Our excitement about arriving at this patch of paradise was punctuated no doubt by the four-foot, 60-pound king mackerel John managed to reel in while underway.
Sparsely populated by only a handful of Ngöbe families, the island hosts pymgy sloths, pristine reefs, abundant spearfishing, Disney-esque islets and inlets, and the kind of turquoise water, tall swoopy palms, and soft sandy beaches that look more like a movie set than a place you can just sidle up to on your sailboat.
As further proof of concept for the viability of the no-sandwich picnic, a host of boats from our Bocas tribe actually made it to the meetup.
We snorkeled and spearfished and explored and bonfired. And, channeling our inner Bubba Gump, for all the days we ate king mackerel in all the ways:
barbecued mackerel, steamed mackerel, curried mackerel, mackerel with eggs, mackerel with rice, mackerel steaks, garlic mackerel, leftover mackerel...
Then, when the weather turned gnarly, the gang rode out three days and nights of squally weather in our suddenly wild and roll-y anchorage.
Only one boat dragged anchor, but it caught again pretty quickly. So, you know, it definitely could've been worse.
Solidarity. Perspective. Beverages.
On the evening of day five in Veraguas, we waved a teary farewell to our anchorage of Bocas friends — knowing it was just a matter of time and luck and Sailboat Magic before our paths would cross again.
Our overnight sail brought us another 93 miles southeast to the mouth of the Rio Chagres.
Though our passage from Veraguas was entirely uneventful, there was still something surreal about sailing directly from the Caribbean Sea into the flat-calm fresh waters of this impressive river.
Like a boss, the Rio Chagres owned the Panamanian Jungle Checklist we didn’t know we had:
- Anchor in a jungle river — check
- Float a jungle river in the Relaxation Station — check
- Explore a 500-year-old fort — check
- See an anteater while hiking through a jungle — check
- Do not get eaten by a crocodile while bathing in a jungle river — check
the anteater shows off
After three perfectly placid river nights, we rode the high from our near-month of boat wins right through the Panama Canal breakwater and into our slip at the marina.
So now here we are, at the end of our second week in Colón. We’re soaking up some nearly-forgotten luxuries like warm, fresh water showers in air-conditioned bathrooms and group workouts under a palapa in the morning breeze.
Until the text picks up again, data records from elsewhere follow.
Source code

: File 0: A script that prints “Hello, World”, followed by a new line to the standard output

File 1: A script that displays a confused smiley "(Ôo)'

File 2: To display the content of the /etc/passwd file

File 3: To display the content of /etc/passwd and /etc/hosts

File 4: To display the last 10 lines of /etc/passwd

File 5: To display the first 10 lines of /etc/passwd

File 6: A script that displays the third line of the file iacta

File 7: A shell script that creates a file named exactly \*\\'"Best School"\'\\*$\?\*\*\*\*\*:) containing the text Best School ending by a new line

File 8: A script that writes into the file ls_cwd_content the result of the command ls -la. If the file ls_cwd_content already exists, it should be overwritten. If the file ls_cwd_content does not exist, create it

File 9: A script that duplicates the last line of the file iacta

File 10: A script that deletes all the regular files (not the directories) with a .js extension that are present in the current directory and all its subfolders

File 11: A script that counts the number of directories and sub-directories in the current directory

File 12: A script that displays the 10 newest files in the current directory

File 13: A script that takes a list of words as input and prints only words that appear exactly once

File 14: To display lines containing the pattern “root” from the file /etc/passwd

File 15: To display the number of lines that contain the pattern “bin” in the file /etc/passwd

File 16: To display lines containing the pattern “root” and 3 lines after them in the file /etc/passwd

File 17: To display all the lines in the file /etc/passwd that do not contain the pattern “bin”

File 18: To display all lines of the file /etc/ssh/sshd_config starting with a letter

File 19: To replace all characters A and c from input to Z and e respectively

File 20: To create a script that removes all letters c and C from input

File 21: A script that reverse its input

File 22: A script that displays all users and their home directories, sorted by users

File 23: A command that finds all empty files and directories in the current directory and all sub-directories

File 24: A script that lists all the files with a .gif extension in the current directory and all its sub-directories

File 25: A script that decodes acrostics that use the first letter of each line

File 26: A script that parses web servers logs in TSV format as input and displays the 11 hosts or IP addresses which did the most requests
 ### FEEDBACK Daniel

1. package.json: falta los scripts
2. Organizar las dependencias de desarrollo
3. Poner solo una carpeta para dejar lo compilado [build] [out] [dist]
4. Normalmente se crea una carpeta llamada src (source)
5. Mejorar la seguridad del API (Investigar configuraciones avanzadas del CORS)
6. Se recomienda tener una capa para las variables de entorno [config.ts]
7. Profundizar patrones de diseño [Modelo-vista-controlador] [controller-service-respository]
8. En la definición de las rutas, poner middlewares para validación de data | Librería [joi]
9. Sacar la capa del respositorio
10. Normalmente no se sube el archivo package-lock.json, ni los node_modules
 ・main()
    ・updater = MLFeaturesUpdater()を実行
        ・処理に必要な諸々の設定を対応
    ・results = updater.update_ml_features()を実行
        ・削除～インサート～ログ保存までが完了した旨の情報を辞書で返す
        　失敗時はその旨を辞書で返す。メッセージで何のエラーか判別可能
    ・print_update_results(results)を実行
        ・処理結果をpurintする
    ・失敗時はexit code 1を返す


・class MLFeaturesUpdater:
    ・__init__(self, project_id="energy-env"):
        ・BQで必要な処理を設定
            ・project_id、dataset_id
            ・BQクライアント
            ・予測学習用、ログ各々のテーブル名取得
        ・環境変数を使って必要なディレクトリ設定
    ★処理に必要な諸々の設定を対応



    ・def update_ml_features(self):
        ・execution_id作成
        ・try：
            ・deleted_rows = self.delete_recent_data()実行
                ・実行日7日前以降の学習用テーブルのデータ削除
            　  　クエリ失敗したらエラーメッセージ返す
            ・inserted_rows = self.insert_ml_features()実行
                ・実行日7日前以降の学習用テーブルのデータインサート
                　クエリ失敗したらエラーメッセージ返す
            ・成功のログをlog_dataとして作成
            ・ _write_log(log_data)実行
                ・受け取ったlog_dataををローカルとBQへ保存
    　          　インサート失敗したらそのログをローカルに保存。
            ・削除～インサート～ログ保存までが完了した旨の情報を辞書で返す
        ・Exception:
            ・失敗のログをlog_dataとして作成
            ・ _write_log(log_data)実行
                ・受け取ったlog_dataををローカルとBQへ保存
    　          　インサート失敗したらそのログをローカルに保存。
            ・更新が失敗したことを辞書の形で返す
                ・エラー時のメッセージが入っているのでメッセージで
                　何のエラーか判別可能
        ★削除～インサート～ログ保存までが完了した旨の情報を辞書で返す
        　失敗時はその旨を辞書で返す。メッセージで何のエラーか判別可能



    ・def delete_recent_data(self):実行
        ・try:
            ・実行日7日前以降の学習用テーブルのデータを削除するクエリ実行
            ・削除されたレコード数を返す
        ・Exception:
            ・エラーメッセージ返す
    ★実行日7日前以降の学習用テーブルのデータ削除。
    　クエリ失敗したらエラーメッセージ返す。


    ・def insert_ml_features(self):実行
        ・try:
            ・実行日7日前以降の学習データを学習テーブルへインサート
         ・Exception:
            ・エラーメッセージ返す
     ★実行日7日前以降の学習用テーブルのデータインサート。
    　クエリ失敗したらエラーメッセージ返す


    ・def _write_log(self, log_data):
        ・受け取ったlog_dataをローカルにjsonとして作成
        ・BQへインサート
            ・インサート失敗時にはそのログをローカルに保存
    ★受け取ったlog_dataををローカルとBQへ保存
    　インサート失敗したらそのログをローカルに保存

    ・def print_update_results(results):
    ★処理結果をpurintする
Bear hunts monkeys and trash pandas on our daily walks through the jungle and periodically we ride the marina’s free shuttle to and from town…
It’s downright civilized.
Also, there are teenagers here -- glorious teenagers -- who have renewed Wyatt and Hudson's joie de vivre and given them a reason to actually finish their schoolwork in a timely manner so as not to miss out on afternoon shenanigans.
And then, because sometimes Sailboat Magic is the gift that keeps on giving — or perhaps because October literally boasted a blue moon — on Halloween, we crewed as line-handlers for a friend’s overnight Canal transit on his 40-foot power-yacht.
So — that was awesome.
If, by any chance, you’ve managed to make it through all of these words, best case scenario is that I’ve adequately explained away my two-month blog hiatus (or at least bored you to the point of continuing to not care at all how often these posts go live).
As they say with a shrug in Utah, "It's sixes."
But I’m not lying when I say I hope you’ll serve pretzels and coconuts at your next party.
And I’d be remiss if I didn’t admit that I’m just a little bit curious to know if you’re now wondering, as I am, why we don’t all go to more picnics.
In my part-time/subpar/kinda-blogger dreams, I can already see us sprinting toward the next picnic purveyor who rolls through with open-invitations. We’re shouting, “Oh hell yes!” while tripping spastically over mismatched flip-flops and scrambling to find our sunglasses.
14 comments
This was a wonderful post Molly! I particularly enjoyed the clip from Desiree and Jordan of Sailing Project Atticus! It really tugged at my heart and makes you think whether a “simple life” might be the best way to live, fully realizing a considerable dependency on sailers passing through.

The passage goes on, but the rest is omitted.